Problem to solve:
Begin at the line containing "Download the installation" in the entries below and end at the line containing "### Step 5. Configure the ThingsBoard Edge"; transcribe that range exactly and nothing outside it.

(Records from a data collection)
'''

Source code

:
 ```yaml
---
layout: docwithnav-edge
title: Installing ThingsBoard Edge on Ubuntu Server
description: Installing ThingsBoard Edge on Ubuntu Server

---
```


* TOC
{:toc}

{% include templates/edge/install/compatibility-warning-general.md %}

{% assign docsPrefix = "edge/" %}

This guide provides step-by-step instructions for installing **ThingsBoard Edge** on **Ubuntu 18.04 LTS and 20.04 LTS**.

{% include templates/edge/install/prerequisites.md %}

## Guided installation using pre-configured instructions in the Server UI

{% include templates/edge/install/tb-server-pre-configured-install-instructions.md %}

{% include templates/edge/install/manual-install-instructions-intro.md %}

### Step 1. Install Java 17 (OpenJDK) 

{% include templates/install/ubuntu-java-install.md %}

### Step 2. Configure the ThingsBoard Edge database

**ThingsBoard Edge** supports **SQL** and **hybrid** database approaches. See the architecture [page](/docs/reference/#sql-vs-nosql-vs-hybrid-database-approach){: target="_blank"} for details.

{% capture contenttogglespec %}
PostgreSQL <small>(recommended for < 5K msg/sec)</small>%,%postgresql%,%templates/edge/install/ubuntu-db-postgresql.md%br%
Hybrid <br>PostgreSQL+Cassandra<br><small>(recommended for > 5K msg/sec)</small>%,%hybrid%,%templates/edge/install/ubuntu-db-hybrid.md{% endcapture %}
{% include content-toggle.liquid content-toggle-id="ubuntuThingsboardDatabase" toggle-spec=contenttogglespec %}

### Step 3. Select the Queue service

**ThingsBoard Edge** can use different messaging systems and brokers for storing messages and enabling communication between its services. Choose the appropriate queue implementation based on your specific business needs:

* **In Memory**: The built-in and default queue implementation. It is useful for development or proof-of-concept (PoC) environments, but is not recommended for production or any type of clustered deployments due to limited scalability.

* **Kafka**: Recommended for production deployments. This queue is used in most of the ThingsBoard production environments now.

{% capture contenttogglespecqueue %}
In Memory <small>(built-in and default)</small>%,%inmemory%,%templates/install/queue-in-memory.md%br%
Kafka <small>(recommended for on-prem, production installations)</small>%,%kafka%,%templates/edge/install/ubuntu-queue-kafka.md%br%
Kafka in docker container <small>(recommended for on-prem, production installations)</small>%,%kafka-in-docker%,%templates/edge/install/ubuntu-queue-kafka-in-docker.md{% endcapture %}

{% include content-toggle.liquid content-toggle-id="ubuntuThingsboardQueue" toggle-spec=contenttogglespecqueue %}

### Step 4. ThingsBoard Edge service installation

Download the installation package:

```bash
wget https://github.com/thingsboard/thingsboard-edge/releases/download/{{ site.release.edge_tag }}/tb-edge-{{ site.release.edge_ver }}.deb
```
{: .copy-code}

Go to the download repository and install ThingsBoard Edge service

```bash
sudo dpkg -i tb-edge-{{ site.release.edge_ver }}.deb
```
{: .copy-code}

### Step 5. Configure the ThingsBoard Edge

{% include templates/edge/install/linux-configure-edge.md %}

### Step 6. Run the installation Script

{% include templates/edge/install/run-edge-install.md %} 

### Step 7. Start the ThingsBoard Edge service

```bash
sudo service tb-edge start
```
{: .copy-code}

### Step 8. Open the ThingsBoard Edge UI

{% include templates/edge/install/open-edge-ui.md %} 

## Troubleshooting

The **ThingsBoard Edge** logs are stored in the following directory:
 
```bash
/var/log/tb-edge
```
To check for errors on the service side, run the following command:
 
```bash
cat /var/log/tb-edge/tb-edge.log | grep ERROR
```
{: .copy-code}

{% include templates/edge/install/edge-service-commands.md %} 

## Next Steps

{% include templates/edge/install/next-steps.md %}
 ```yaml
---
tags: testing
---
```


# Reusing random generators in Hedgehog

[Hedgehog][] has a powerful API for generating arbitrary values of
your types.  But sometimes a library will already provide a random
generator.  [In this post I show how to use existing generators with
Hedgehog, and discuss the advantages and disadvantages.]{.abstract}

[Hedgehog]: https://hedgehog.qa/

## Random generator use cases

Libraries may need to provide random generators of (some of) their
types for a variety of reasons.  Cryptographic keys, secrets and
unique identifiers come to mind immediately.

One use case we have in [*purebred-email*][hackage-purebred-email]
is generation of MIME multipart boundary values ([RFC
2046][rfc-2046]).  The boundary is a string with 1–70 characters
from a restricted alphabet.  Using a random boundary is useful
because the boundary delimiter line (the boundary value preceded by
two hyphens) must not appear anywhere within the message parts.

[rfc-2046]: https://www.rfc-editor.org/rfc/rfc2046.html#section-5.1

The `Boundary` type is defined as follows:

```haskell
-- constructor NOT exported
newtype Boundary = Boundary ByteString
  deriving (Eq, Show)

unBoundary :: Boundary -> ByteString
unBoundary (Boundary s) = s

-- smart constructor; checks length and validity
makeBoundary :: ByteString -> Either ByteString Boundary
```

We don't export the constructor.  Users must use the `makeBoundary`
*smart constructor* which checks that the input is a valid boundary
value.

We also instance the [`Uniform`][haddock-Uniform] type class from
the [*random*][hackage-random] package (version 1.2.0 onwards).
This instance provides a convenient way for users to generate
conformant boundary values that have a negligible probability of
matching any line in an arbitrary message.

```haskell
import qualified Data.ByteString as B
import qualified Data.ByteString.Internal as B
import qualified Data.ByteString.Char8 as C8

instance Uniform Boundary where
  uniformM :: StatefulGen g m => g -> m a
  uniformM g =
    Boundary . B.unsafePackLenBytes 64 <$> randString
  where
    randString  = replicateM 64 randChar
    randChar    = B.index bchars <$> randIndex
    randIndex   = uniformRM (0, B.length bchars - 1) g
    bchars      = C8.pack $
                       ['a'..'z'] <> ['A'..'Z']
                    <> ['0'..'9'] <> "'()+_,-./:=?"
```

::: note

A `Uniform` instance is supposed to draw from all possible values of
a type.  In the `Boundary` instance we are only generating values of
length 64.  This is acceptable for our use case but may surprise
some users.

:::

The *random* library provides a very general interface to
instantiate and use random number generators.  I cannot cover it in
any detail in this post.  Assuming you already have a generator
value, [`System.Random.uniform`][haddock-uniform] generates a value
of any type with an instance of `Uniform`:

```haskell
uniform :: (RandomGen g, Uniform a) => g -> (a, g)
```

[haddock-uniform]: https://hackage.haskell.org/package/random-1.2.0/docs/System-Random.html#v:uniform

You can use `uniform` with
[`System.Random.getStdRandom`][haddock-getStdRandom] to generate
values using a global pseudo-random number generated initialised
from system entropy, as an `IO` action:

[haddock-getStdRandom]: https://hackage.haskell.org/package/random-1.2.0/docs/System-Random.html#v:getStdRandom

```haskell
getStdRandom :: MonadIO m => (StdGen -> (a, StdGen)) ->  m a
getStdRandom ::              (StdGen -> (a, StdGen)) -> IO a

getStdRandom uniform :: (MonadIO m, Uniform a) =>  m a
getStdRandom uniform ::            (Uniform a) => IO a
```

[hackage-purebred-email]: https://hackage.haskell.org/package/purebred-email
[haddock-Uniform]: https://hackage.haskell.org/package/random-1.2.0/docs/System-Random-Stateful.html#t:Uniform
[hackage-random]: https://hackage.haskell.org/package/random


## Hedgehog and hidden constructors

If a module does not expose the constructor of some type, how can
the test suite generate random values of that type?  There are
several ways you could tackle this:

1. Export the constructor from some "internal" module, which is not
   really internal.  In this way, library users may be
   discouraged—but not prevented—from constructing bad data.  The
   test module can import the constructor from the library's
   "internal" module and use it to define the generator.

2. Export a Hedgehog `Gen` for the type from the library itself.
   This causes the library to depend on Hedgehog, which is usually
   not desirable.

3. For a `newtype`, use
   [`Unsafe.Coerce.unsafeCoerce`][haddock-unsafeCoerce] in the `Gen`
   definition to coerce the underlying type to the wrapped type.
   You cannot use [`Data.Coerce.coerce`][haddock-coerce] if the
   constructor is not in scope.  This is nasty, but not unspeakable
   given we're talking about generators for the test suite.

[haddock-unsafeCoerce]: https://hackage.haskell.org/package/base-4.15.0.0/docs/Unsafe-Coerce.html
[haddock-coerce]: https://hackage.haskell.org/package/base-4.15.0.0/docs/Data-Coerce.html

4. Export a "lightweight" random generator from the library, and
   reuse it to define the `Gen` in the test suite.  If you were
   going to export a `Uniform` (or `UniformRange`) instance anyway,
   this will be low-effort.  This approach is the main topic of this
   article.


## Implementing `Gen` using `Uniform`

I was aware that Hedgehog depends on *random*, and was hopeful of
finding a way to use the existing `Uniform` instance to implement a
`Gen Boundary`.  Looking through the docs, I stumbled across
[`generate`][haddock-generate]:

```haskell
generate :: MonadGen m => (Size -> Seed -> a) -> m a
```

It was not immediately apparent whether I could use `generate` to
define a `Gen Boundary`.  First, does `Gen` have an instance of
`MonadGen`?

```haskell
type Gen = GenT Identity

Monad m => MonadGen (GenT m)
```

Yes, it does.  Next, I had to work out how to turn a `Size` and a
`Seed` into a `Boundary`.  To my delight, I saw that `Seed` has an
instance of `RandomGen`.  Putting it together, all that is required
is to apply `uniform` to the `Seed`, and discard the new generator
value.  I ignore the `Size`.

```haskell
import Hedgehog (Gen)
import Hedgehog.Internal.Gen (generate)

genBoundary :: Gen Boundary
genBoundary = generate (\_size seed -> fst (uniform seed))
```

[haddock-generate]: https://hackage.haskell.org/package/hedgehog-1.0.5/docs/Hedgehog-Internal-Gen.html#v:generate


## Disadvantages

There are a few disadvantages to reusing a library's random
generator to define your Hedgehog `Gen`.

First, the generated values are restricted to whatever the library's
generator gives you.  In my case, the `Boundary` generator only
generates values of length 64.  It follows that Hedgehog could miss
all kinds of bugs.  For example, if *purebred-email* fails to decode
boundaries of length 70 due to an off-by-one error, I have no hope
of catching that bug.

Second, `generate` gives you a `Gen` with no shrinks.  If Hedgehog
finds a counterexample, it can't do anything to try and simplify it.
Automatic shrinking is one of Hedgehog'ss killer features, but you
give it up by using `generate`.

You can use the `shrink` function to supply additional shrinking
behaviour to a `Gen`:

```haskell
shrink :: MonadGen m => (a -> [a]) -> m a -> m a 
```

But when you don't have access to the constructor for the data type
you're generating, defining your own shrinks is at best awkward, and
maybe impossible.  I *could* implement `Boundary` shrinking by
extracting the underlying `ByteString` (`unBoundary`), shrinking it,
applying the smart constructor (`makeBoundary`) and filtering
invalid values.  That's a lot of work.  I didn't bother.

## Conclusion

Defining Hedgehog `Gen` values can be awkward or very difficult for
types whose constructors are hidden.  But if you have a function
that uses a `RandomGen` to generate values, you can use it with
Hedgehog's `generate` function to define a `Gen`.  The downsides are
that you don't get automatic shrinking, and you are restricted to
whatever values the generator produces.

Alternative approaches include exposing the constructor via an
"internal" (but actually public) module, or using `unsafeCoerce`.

'''

Answer to this exercise:
Download the installation package:

```bash
wget https://github.com/thingsboard/thingsboard-edge/releases/download/{{ site.release.edge_tag }}/tb-edge-{{ site.release.edge_ver }}.deb
```
{: .copy-code}

Go to the download repository and install ThingsBoard Edge service

```bash
sudo dpkg -i tb-edge-{{ site.release.edge_ver }}.deb
```
{: .copy-code}

### Step 5. Configure the ThingsBoard Edge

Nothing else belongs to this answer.